RE&F units often are in the process of using small change plans to modify and improve components of the property portfolio, internal processes and the functional organization.

Change plans for these components can be considered part of an overall organizational change plan. Examples of component change plans are listed in figure 1. Each area offers a different level of cost reduction following the transition period¹. Together, cost savings in the three areas of opportunity add up to 100 percent of the overall savings realized through an organizational change plan.

Many RE&F initiatives are designed to improve service and reduce facility and real estate occupancy costs. Most component plans are formulated by in-house sponsors or teams and are supported by consultants. Because consultants’ orientations range from financial and tax planning to real estate and workplace settings, it is important to choose the most appropriate advisors.

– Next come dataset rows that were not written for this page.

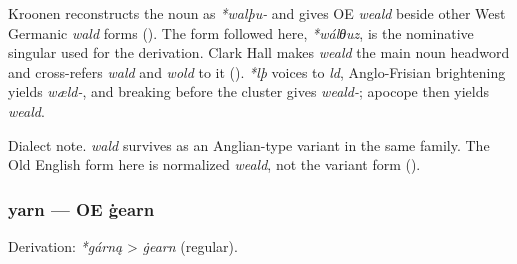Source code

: \documentclass[
  british,
  a4paper,
]{article}
\begin{document}
Kroonen reconstructs the noun as \emph{*walþu-} and gives OE
\emph{weald} beside other West Germanic \emph{wald} forms
(). The form followed here,
\emph{*wálθuz}, is the nominative singular used for the derivation.
Clark Hall makes \emph{weald} the main noun headword and cross-refers
\emph{wald} and \emph{wold} to it (). \emph{*lþ} voices to \emph{ld}, Anglo-Frisian
brightening yields \emph{wæld-}, and breaking before the cluster gives
\emph{weald-}; apocope then yields \emph{weald}.

Dialect note. \emph{wald} survives as an Anglian-type variant in the
same family. The Old English form here is normalized \emph{weald}, not
the variant form ().

\subsubsection{yarn --- OE ġearn}\label{yarn-oe-ux121earn}

Derivation: \emph{*gárną} \textgreater{} \emph{ġearn} (regular).

\begingroup
\setlength{\fboxsep}{6pt}
\end{document}
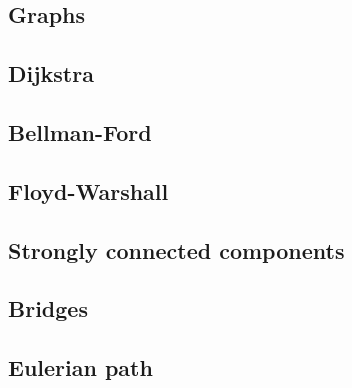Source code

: \documentclass[10pt]{extarticle}
\begin{document}
\begin{multicols*}{3}
\section{Graphs}

\subsection{Dijkstra}


\subsection{Bellman-Ford}


\subsection{Floyd-Warshall}


\subsection{Strongly connected components} %


\subsection{Bridges} %


\subsection{Eulerian path} %



\end{multicols*}
\end{document}
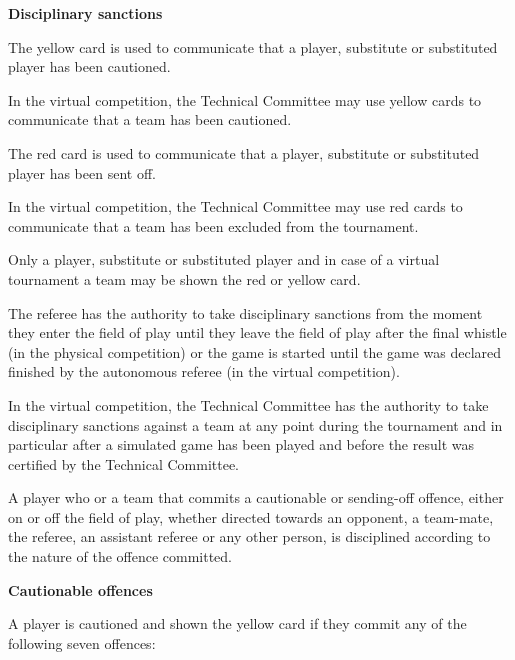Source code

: \bigskip

{\bfseries Disciplinary sanctions}

\headlinebox

The yellow card is used to communicate that a player, substitute or substituted player has been cautioned.

In the virtual competition, the Technical Committee may use yellow cards to communicate that a team has been cautioned.

\bigskip

The red card is used to communicate that a player, substitute or substituted player has been sent off.

In the virtual competition, the Technical Committee may use red cards to communicate that a team has been excluded from the tournament.

\bigskip

Only a player, substitute or substituted player and in case of a virtual tournament a team may be shown the red or yellow card.

\bigskip

The referee has the authority to take disciplinary sanctions from the moment they enter the field of play until they leave the field of play after the final whistle (in the physical competition)
or the game is started until the game was declared finished by the autonomous referee (in the virtual competition).

In the virtual competition, the Technical Committee has the authority to take disciplinary sanctions against a team at any point during the tournament and in particular after a simulated game has been played and before the result was certified by the Technical Committee.

\bigskip

A player who or a team that commits a cautionable or sending-off offence, either on or off the field of play, whether directed towards an opponent, a team-mate, the referee, an assistant referee or any other person, is disciplined according to the nature of the offence committed.

\bigskip

{\bfseries Cautionable offences }

\headlinebox

A player is cautioned and shown the yellow card if they commit any of the following seven offences:


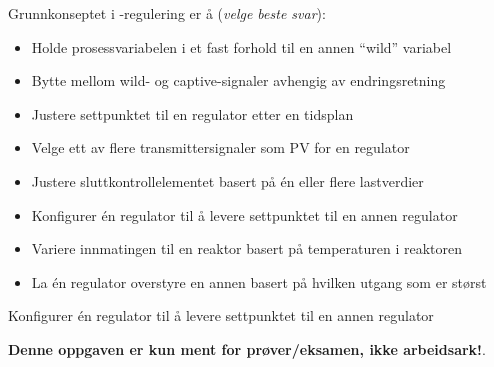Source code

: 

Grunnkonseptet i -regulering er å ({\it velge beste svar}):

\begin{itemize}
\item{} Holde prosessvariabelen i et fast forhold til en annen ``wild'' variabel
\vskip 5pt 
\item{} Bytte mellom wild- og captive-signaler avhengig av endringsretning
\vskip 5pt 
\item{} Justere settpunktet til en regulator etter en tidsplan
\vskip 5pt 
\item{} Velge ett av flere transmittersignaler som PV for en regulator
\vskip 5pt 
\item{} Justere sluttkontrollelementet basert på én eller flere lastverdier
\vskip 5pt 
\item{} Konfigurer én regulator til å levere settpunktet til en annen regulator
\vskip 5pt 
\item{} Variere innmatingen til en reaktor basert på temperaturen i reaktoren
\vskip 5pt 
\item{} La én regulator overstyre en annen basert på hvilken utgang som er størst
\end{itemize}







Konfigurer én regulator til å levere settpunktet til en annen regulator







{\bf Denne oppgaven er kun ment for prøver/eksamen, ikke arbeidsark!}.


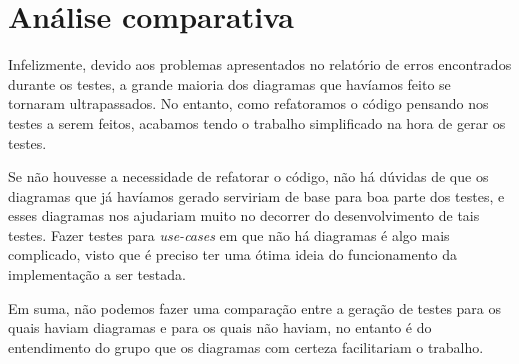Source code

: \section{Análise comparativa}

Infelizmente, devido aos problemas apresentados no relatório de erros encontrados
durante os testes, a grande maioria dos diagramas que havíamos feito se tornaram
ultrapassados. No entanto, como refatoramos o código pensando nos testes a serem
feitos, acabamos tendo o trabalho simplificado na hora de gerar os testes.

Se não houvesse a necessidade de refatorar o código, não há dúvidas de que os
diagramas que já havíamos gerado serviriam de base para boa parte dos testes, e
esses diagramas nos ajudariam muito no decorrer do desenvolvimento de tais testes.
Fazer testes para \emph{use-cases} em que não há diagramas é algo mais complicado,
visto que é preciso ter uma ótima ideia do funcionamento da implementação a ser
testada.

Em suma, não podemos fazer uma comparação entre a geração de testes para os quais
haviam diagramas e para os quais não haviam, no entanto é do entendimento do grupo
que os diagramas com certeza facilitariam o trabalho.
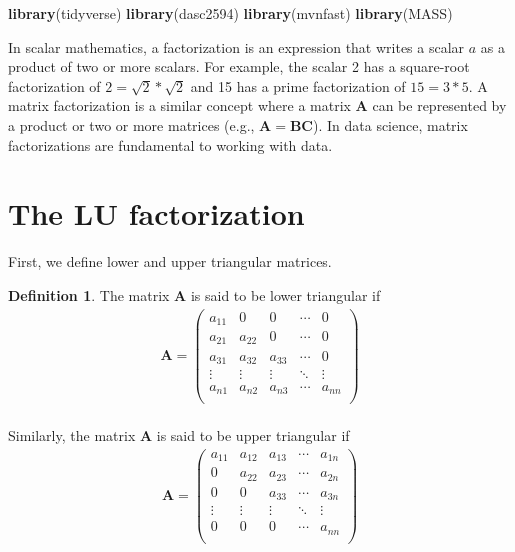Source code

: \documentclass[
]{book}
\newenvironment{Shaded}{\begin{snugshade}}{\end{snugshade}}
\newcommand{\KeywordTok}[1]{\textcolor[rgb]{0.13,0.29,0.53}{\textbf{#1}}}
\newcommand{\NormalTok}[1]{#1}
\theoremstyle{definition}
\newtheorem{definition}{Definition}[chapter]
\theoremstyle{definition}
\theoremstyle{definition}
\theoremstyle{remark}
\begin{document}
\begin{Shaded}
\begin{Highlighting}[]
\KeywordTok{library}\NormalTok{(tidyverse)}
\KeywordTok{library}\NormalTok{(dasc2594)}
\KeywordTok{library}\NormalTok{(mvnfast)}
\KeywordTok{library}\NormalTok{(MASS)}
\end{Highlighting}
\end{Shaded}

In scalar mathematics, a factorization is an expression that writes a scalar \(a\) as a product of two or more scalars. For example, the scalar 2 has a square-root factorization of \(2 =\sqrt{2} * \sqrt{2}\) and 15 has a prime factorization of \(15 = 3 * 5\). A matrix factorization is a similar concept where a matrix \(\mathbf{A}\) can be represented by a product or two or more matrices (e.g., \(\mathbf{A} = \mathbf{B} \mathbf{C}\)). In data science, matrix factorizations are fundamental to working with data.

\hypertarget{the-lu-factorization}{%
\section{The LU factorization}\label{the-lu-factorization}}

First, we define lower and upper triangular matrices.

\begin{definition}
\protect\hypertarget{def:unnamed-chunk-156}{}{\label{def:unnamed-chunk-156} }The matrix \(\mathbf{A}\) is said to be lower triangular if
\[
\begin{aligned}
\mathbf{A} = \begin{pmatrix} 
a_{11} & 0 & 0 & \cdots & 0 \\
a_{21} & a_{22} & 0 & \cdots & 0 \\
a_{31} & a_{32} & a_{33} & \cdots & 0 \\
\vdots & \vdots & \vdots & \ddots & \vdots \\
a_{n1} & a_{n2} & a_{n3} & \cdots & a_{nn} \\
\end{pmatrix}
\end{aligned}
\]\\
Similarly, the matrix \(\mathbf{A}\) is said to be upper triangular if
\[
\begin{aligned}
\mathbf{A} = \begin{pmatrix} 
a_{11} & a_{12} & a_{13} & \cdots & a_{1n} \\
0 & a_{22} & a_{23} & \cdots & a_{2n} \\
0 & 0 & a_{33} & \cdots & a_{3n} \\
\vdots & \vdots & \vdots & \ddots & \vdots \\
0 & 0 & 0 & \cdots & a_{nn} \\
\end{pmatrix}
\end{aligned}
\]\\
\end{definition}
\end{document}
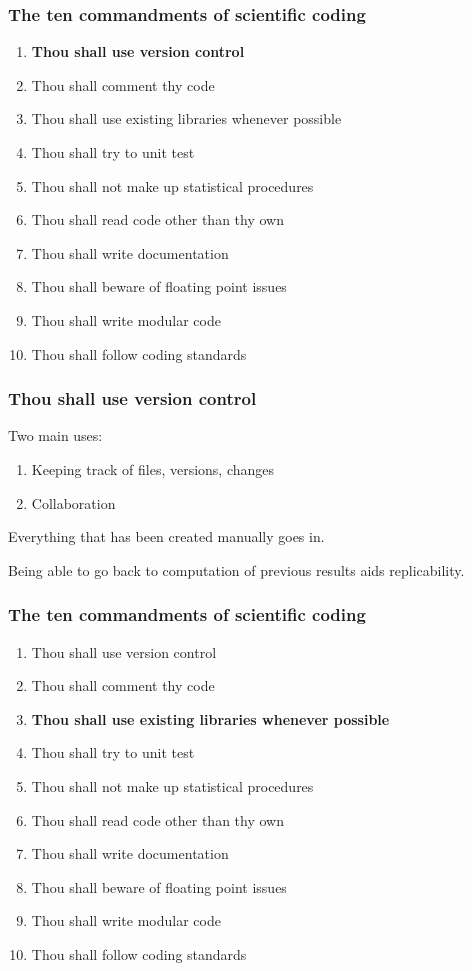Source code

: \documentclass[slidestop]{beamer}
\begin{document}
\begin{frame}
  \frametitle{The ten commandments of scientific coding}
  \begin{enumerate}
    \item {\bf Thou shall use version control}
    \item Thou shall comment thy code
    \item Thou shall use existing libraries whenever possible
    \item Thou shall try to unit test
    \item Thou shall not make up statistical procedures
    \item Thou shall read code other than thy own
    \item Thou shall write documentation
    \item Thou shall beware of floating point issues
    \item Thou shall write modular code
    \item Thou shall follow coding standards
  \end{enumerate}
\end{frame}

\begin{frame}
  \frametitle{Thou shall use version control}
  Two main uses:
  \begin{enumerate}
    \item Keeping track of files, versions, changes
    \item Collaboration
  \end{enumerate}

  \vspace{1cm}

  Everything that has been created manually goes in.

  \vspace{1cm}

  Being able to go back to computation of previous results aids
  replicability.
\end{frame}

\begin{frame}
  \frametitle{The ten commandments of scientific coding}
  \begin{enumerate}
    \item Thou shall use version control
    \item Thou shall comment thy code
    \item {\bf Thou shall use existing libraries whenever possible}
    \item Thou shall try to unit test
    \item Thou shall not make up statistical procedures
    \item Thou shall read code other than thy own
    \item Thou shall write documentation
    \item Thou shall beware of floating point issues
    \item Thou shall write modular code
    \item Thou shall follow coding standards
  \end{enumerate}
\end{frame}
\end{document}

Cost reduction is not the only issue considered in these plans. How change occurs is important because the process or method by which changes occur in policies or processes can affect employee morale and productivity. Employee sensitivity to the realignment of property portfolios is a major issue, as buildings and workstations represent personal territory.

Team-Based RE&F Programs

Teamwork is a pervasive aspect of the definition and development of change management programs. It also is an integral part of new service concepts created in response to these programs.

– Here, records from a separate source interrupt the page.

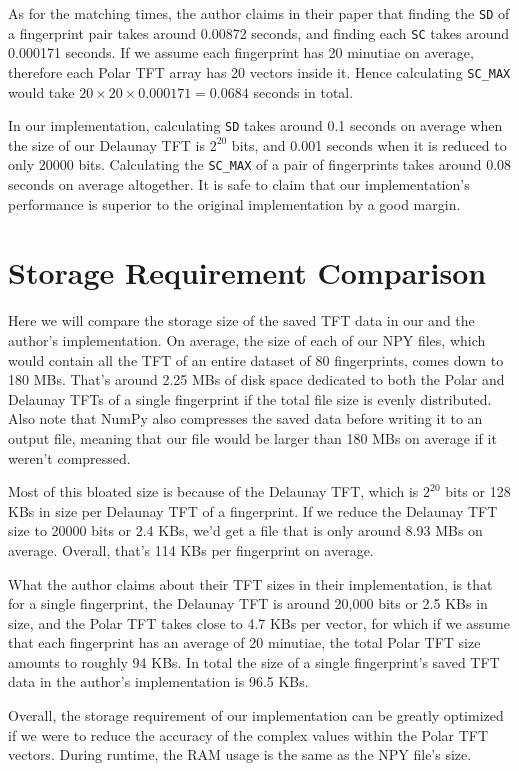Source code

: \documentclass[fyp]{socreport}
\begin{document}
As for the matching times, the author claims in their paper that finding the \texttt{SD} of a fingerprint pair takes around 0.00872 seconds, and finding each \texttt{SC} takes around 0.000171 seconds. If we assume each fingerprint has 20 minutiae on average, therefore each Polar TFT array has 20 vectors inside it. Hence calculating \texttt{SC\_MAX} would take $20 \times 20 \times 0.000171 = 0.0684$ seconds in total.

In our implementation, calculating \texttt{SD} takes around 0.1 seconds on average when the size of our Delaunay TFT is $2^{20}$ bits, and 0.001 seconds when it is reduced to only 20000 bits. Calculating the \texttt{SC\_MAX} of a pair of fingerprints takes around 0.08 seconds on average altogether. It is safe to claim that our implementation's performance is superior to the original implementation by a good margin.

\section{Storage Requirement Comparison}
Here we will compare the storage size of the saved TFT data in our and the author's implementation. On average, the size of each of our NPY files, which would contain all the TFT of an entire dataset of 80 fingerprints, comes down to 180 MBs. That's around 2.25 MBs of disk space dedicated to both the Polar and Delaunay TFTs of a single fingerprint if the total file size is evenly distributed. Also note that NumPy also compresses the saved data before writing it to an output file, meaning that our file would be larger than 180 MBs on average if it weren't compressed. 

Most of this bloated size is because of the Delaunay TFT, which is $2^{20}$ bits or 128 KBs in size per Delaunay TFT of a fingerprint. If we reduce the Delaunay TFT size to 20000 bits or 2.4 KBs, we'd get a file that is only around 8.93 MBs on average. Overall, that's 114 KBs per fingerprint on average. 

What the author claims about their TFT sizes in their implementation, is that for a single fingerprint, the Delaunay TFT is around 20,000 bits or 2.5 KBs in size, and the Polar TFT takes close to 4.7 KBs per vector, for which if we assume that each fingerprint has an average of 20 minutiae, the total Polar TFT size amounts to roughly 94 KBs. In total the size of a single fingerprint's saved TFT data in the author's implementation is 96.5 KBs.

Overall, the storage requirement of our implementation can be greatly optimized if we were to reduce the accuracy of the complex values within the Polar TFT vectors. During runtime, the RAM usage is the same as the NPY file's size.
\end{document}
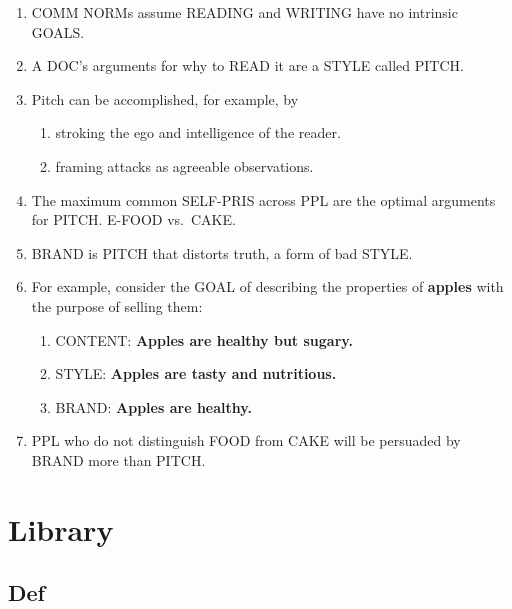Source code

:\documentclass[
]{book}
\providecommand{\tightlist}{%
  \setlength{\itemsep}{0pt}\setlength{\parskip}{0pt}}
\begin{document}
\begin{enumerate}
\def\labelenumi{\arabic{enumi}.}
\setcounter{enumi}{23}
\tightlist
\item
  COMM NORMs assume READING and WRITING have no intrinsic GOALS.
\item
  A DOC's arguments for why to READ it are a STYLE called PITCH.
\item
  Pitch can be accomplished, for example, by

  \begin{enumerate}
  \def\labelenumii{\arabic{enumii}.}
  \tightlist
  \item
    stroking the ego and intelligence of the reader.
  \item
    framing attacks as agreeable observations.
  \end{enumerate}
\item
  The maximum common SELF-PRIS across PPL are the optimal
  arguments for PITCH. E-FOOD vs.~CAKE.
\item
  BRAND is PITCH that distorts truth, a form of bad STYLE.
\item
  For example, consider the GOAL of describing the properties of \textbf{apples } with the purpose of selling them:

  \begin{enumerate}
  \def\labelenumii{\arabic{enumii}.}
  \tightlist
  \item
    CONTENT: \textbf{Apples are healthy but sugary. }\\
  \item
    STYLE: \textbf{Apples are tasty and nutritious. }\\
  \item
    BRAND: \textbf{Apples are healthy.}\\
  \end{enumerate}
\item
  PPL who do not distinguish FOOD from CAKE will be persuaded by BRAND more than PITCH.
\end{enumerate}

\hypertarget{library}{%
\section{Library}\label{library}}

\hypertarget{def}{%
\subsection{Def}\label{def}}
\end{document}
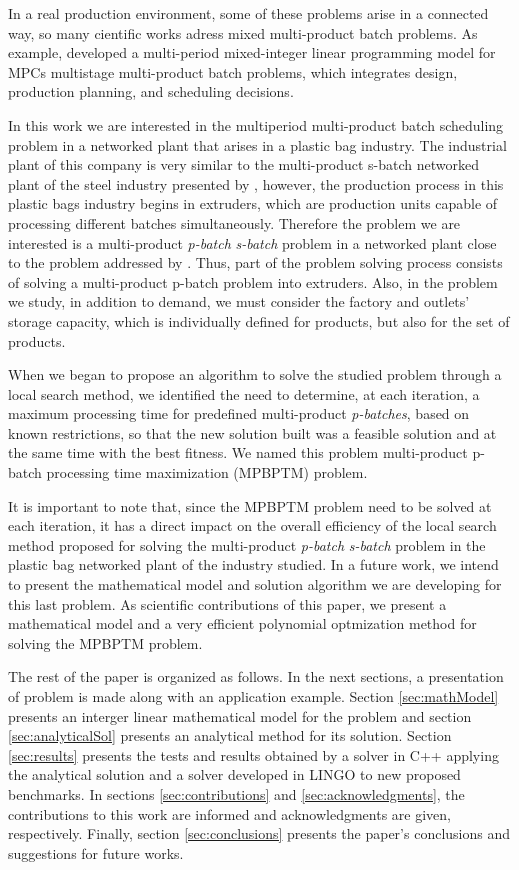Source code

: \documentclass[authoryear,manuscript,12pt]{elsarticle}
\begin{document}
In a real production environment, some of these problems arise in a connected way, so many cientific works adress mixed multi-product batch problems. As example, \cite{FumeroEtAl2016} developed a multi-period mixed-integer linear programming model for MPCs multistage multi-product batch problems, which integrates design, production planning, and scheduling decisions. 

In this work we are interested in the multiperiod multi-product batch scheduling problem in a networked plant that arises in a plastic bag industry. The industrial plant of this company is very similar to the multi-product s-batch networked plant of the steel industry presented by \cite{LiuEtAl2020}, however, the production process in this plastic bags industry begins in extruders, which are production units capable of processing different batches simultaneously. Therefore the problem we are interested is a multi-product \emph{p-batch} \emph{s-batch} problem in a networked plant close to the problem addressed by \cite{LiEtAl2022}. Thus, part of the problem solving process consists of solving a multi-product p-batch problem into extruders. Also, in the problem we study, in addition to demand, we must consider the factory and outlets' storage capacity, which is individually defined for products, but also for the set of products. 

When we began to propose an algorithm to solve the studied problem through a local search method, we identified the need to determine, at each iteration, a maximum processing time for predefined multi-product \emph{p-batches}, based on known restrictions, so that the new solution built was a feasible solution and at the same time with the best fitness. We named this problem multi-product p-batch processing time maximization (MPBPTM) problem. 

It is important to note that, since the MPBPTM problem need to be solved at each iteration, it has a direct impact on the overall efficiency of the local search method proposed for solving the multi-product \emph{p-batch} \emph{s-batch} problem in the plastic bag networked plant of the industry studied. In a future work, we intend to present the mathematical model and solution algorithm we are developing for this last problem. As scientific contributions of this paper, we present a mathematical model and a very efficient polynomial optmization method for solving the MPBPTM problem.

The rest of the paper is organized as follows. In the next sections, a presentation of problem is made along with an application example. Section \ref{sec:mathModel} presents an interger linear mathematical model for the problem and section \ref{sec:analyticalSol} presents an analytical method for its solution. Section \ref{sec:results} presents the tests and results obtained by a solver in C++ applying the analytical solution and a solver developed in LINGO to new proposed benchmarks. In sections \ref{sec:contributions} and \ref{sec:acknowledgments}, the contributions to this work are informed and acknowledgments are given, respectively. Finally, section \ref{sec:conclusions} presents the paper's conclusions and suggestions for future works.
\end{document}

Although strong executives or select committees may have dictated change in the past, teams can identify and coordinate operational changes more effectively. However, teams do not substitute for the strong leadership and vision necessary to initiate and sustain change management programs.

Senior management's commitment and reassurance is essential during destabilizing change programs that involve downsizing, outsourcing and cultural shifts. Leaders have the important job of gauging an organization's capacity for change and monitoring its new development.

According to an organization’s financial status and culture, facility-related team responsibilities and membership, senior management’s participation and the role of both in change management programs will vary. Empowered teams can act with more freedom in organizations experiencing considerable growth as fewer jobs are threatened in those conditions. Such organizations also may accept cross-functional change management teams more easily.

Several general observations can be made about the steps, team structure and assignments often seen within real estate & facility units that have executed successful change programs.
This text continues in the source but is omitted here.